* GOAL OF THE EXERCISE: From the listing, collect all lines containing the word "ExceptionalMiddleware".
◇ ◇ ◇ ◇
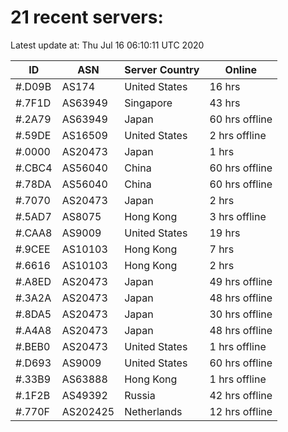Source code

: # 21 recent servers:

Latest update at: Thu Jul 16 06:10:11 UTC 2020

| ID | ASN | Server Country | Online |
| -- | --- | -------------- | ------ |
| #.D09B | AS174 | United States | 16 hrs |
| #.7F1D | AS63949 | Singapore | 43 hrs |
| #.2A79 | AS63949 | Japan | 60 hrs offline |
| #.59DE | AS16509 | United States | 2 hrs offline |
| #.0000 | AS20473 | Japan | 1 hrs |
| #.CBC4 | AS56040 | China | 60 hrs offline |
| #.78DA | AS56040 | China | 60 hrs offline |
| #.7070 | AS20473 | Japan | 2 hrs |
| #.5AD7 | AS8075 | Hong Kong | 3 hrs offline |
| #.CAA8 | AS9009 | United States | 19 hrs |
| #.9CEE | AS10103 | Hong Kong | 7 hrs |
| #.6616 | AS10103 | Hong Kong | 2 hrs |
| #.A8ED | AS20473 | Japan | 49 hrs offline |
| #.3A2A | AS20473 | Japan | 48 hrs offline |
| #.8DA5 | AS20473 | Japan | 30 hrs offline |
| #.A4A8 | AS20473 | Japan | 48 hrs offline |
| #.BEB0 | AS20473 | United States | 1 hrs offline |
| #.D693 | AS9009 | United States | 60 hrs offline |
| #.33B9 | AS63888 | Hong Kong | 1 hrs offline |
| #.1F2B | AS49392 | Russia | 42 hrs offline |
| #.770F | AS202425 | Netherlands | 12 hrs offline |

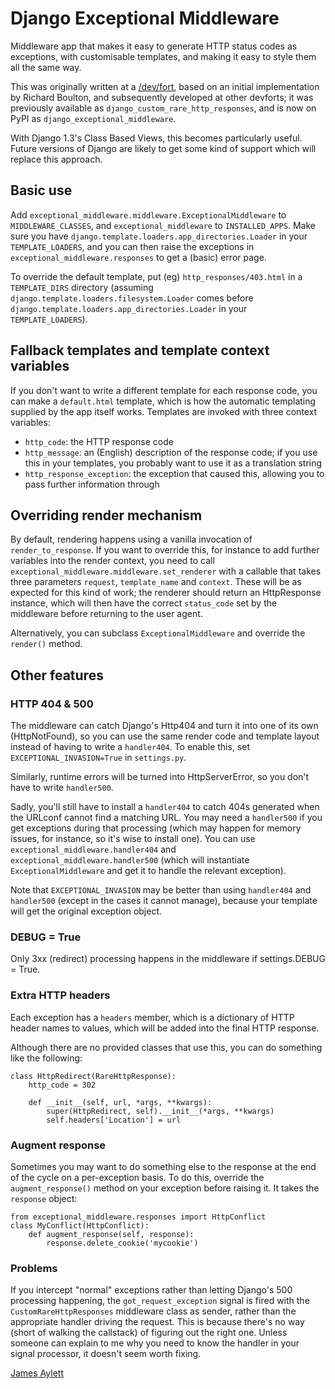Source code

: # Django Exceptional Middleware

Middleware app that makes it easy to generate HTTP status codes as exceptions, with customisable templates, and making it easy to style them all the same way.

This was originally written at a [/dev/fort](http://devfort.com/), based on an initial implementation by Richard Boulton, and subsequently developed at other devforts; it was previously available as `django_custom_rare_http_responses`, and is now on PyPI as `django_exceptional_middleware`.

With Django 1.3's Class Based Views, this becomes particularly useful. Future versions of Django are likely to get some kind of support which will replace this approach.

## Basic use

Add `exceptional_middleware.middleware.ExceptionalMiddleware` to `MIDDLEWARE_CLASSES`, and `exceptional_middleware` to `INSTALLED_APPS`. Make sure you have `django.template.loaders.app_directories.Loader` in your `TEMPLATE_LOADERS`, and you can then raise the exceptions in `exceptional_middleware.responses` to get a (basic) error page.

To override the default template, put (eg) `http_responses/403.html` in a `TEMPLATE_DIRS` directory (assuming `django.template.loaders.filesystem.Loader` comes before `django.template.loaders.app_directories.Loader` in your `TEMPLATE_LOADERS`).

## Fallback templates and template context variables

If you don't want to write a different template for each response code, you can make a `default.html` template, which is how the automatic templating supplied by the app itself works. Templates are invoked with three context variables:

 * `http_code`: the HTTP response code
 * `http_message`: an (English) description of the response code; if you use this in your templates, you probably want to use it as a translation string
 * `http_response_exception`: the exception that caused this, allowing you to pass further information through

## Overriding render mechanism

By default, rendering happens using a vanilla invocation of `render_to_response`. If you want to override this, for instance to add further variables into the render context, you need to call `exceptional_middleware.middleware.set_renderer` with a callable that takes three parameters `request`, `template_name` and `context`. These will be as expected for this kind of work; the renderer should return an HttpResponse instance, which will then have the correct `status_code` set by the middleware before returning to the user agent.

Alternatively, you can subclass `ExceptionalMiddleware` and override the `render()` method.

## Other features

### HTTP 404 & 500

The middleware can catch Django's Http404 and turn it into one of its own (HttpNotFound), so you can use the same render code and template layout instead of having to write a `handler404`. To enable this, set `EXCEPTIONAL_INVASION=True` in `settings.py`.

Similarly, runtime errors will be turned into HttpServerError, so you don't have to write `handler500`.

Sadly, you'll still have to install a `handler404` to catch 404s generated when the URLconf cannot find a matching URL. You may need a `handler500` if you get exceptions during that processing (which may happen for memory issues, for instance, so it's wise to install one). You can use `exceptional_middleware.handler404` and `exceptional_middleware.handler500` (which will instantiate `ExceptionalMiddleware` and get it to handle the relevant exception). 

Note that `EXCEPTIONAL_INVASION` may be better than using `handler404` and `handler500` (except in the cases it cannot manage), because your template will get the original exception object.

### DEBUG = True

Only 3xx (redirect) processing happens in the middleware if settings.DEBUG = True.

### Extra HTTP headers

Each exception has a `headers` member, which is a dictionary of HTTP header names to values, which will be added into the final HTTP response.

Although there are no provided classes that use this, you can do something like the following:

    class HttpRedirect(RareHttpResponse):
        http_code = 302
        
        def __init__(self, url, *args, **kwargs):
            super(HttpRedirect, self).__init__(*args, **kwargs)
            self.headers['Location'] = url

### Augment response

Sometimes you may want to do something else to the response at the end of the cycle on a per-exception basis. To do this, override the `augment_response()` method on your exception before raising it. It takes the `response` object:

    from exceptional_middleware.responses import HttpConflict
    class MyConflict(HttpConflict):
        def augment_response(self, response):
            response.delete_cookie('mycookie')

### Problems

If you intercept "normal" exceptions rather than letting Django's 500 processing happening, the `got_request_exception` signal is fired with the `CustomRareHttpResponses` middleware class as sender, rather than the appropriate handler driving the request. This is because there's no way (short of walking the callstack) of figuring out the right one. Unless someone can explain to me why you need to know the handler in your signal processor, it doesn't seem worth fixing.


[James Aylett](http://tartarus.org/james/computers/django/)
◇ ◇ ◇ ◇
* ANSWER BOX:
Add `exceptional_middleware.middleware.ExceptionalMiddleware` to `MIDDLEWARE_CLASSES`, and `exceptional_middleware` to `INSTALLED_APPS`. Make sure you have `django.template.loaders.app_directories.Loader` in your `TEMPLATE_LOADERS`, and you can then raise the exceptions in `exceptional_middleware.responses` to get a (basic) error page.
Alternatively, you can subclass `ExceptionalMiddleware` and override the `render()` method.
Sadly, you'll still have to install a `handler404` to catch 404s generated when the URLconf cannot find a matching URL. You may need a `handler500` if you get exceptions during that processing (which may happen for memory issues, for instance, so it's wise to install one). You can use `exceptional_middleware.handler404` and `exceptional_middleware.handler500` (which will instantiate `ExceptionalMiddleware` and get it to handle the relevant exception). 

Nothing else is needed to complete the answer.